In the records below, begin at the line containing "4. Payment Verification Guidelines" and end at the line containing "5. Regional Lock Information for Xbox Cards"; quote every line in that span exactly, including both boundary lines, and no others.

#### DATA

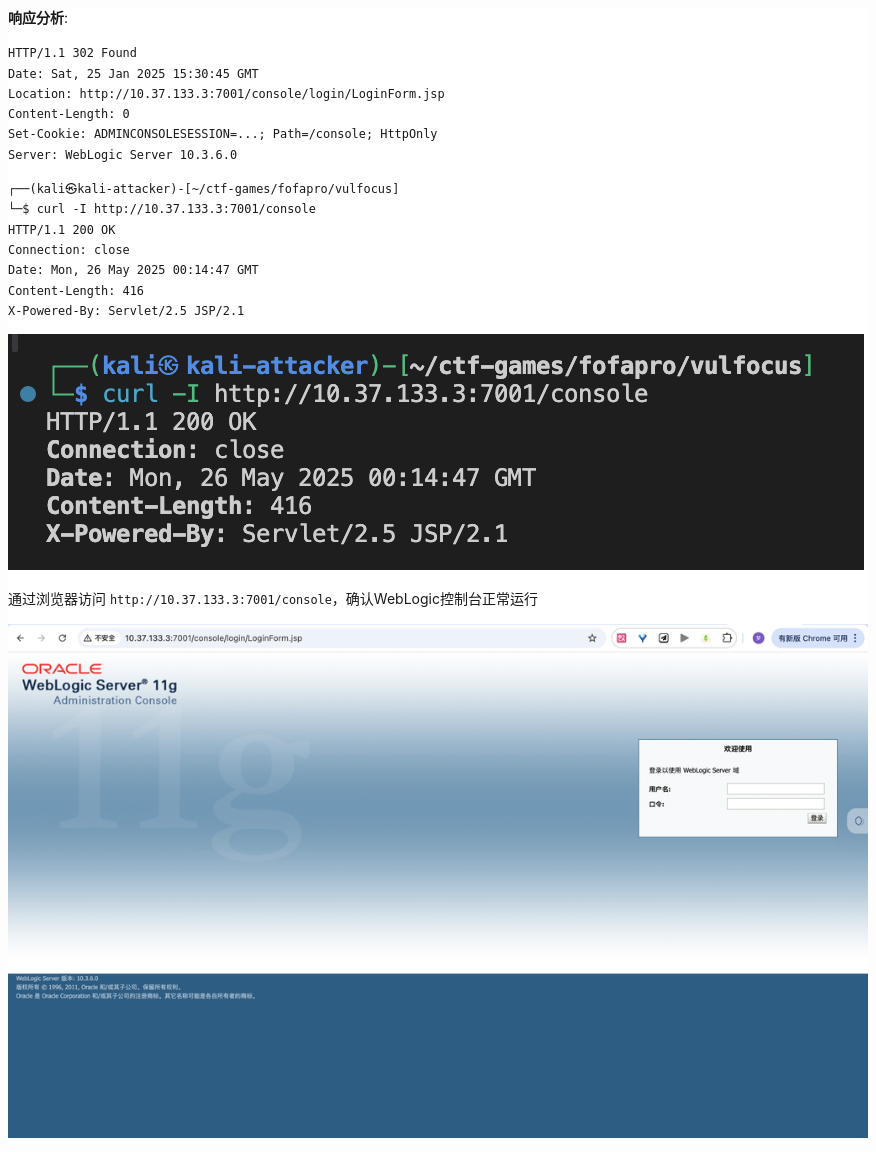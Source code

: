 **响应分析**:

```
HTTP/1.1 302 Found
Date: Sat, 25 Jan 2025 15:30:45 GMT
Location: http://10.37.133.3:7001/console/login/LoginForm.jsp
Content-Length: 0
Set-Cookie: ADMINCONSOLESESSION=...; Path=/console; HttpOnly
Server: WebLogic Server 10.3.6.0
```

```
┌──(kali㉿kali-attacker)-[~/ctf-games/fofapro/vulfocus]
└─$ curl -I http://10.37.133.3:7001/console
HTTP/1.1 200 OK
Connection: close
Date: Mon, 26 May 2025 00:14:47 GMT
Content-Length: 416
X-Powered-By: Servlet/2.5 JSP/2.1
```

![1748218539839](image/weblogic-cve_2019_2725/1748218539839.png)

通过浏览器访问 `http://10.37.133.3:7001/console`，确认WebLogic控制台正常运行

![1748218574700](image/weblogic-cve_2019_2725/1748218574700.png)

########
#### DATA

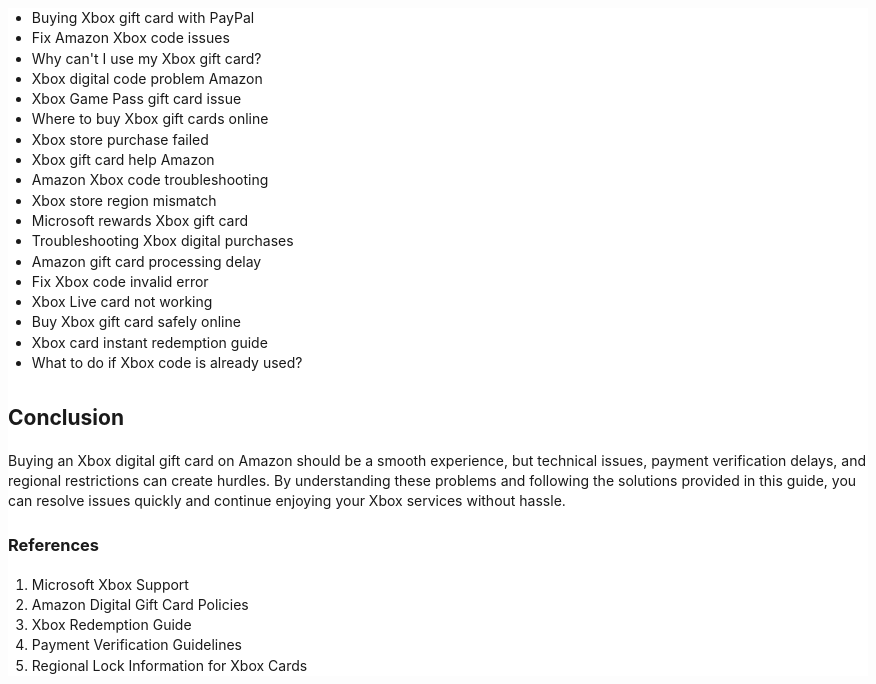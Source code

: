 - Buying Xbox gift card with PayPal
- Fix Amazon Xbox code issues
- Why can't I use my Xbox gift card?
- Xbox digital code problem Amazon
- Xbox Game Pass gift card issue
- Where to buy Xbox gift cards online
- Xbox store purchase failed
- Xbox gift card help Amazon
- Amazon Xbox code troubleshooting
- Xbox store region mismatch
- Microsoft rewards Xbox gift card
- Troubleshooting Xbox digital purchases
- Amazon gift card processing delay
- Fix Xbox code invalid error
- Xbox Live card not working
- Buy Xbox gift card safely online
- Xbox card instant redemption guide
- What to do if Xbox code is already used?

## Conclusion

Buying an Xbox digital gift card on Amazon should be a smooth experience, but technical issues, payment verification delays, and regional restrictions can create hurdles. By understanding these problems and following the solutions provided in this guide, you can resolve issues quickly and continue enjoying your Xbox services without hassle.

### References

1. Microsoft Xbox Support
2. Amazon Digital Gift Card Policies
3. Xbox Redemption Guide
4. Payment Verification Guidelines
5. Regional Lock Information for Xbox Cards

########
#### DATA

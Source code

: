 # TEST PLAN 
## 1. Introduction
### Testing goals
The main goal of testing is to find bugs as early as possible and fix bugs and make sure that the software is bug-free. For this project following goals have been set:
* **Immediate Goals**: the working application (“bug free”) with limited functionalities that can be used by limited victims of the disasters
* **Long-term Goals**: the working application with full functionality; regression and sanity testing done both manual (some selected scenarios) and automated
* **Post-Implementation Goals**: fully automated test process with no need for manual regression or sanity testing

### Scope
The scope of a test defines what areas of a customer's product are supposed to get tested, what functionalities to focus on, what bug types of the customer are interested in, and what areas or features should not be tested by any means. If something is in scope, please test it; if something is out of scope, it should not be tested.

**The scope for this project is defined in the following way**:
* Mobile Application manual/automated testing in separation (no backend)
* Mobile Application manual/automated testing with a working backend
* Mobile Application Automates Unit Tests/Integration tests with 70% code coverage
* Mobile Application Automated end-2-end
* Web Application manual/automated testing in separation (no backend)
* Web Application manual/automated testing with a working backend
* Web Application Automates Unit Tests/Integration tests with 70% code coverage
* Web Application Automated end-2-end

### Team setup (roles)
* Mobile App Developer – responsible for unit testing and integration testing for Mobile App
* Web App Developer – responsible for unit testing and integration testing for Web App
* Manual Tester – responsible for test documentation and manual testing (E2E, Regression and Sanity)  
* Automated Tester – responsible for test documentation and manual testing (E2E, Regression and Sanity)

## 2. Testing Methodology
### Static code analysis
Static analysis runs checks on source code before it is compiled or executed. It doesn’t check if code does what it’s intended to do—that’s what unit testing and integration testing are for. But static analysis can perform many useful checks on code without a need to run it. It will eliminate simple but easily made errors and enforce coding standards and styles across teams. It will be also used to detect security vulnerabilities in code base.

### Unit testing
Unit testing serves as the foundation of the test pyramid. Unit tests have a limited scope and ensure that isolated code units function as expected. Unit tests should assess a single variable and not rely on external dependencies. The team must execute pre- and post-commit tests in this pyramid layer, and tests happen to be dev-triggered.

########

— ANSWER TO THIS EXERCISE —
4. Payment Verification Guidelines
5. Regional Lock Information for Xbox Cards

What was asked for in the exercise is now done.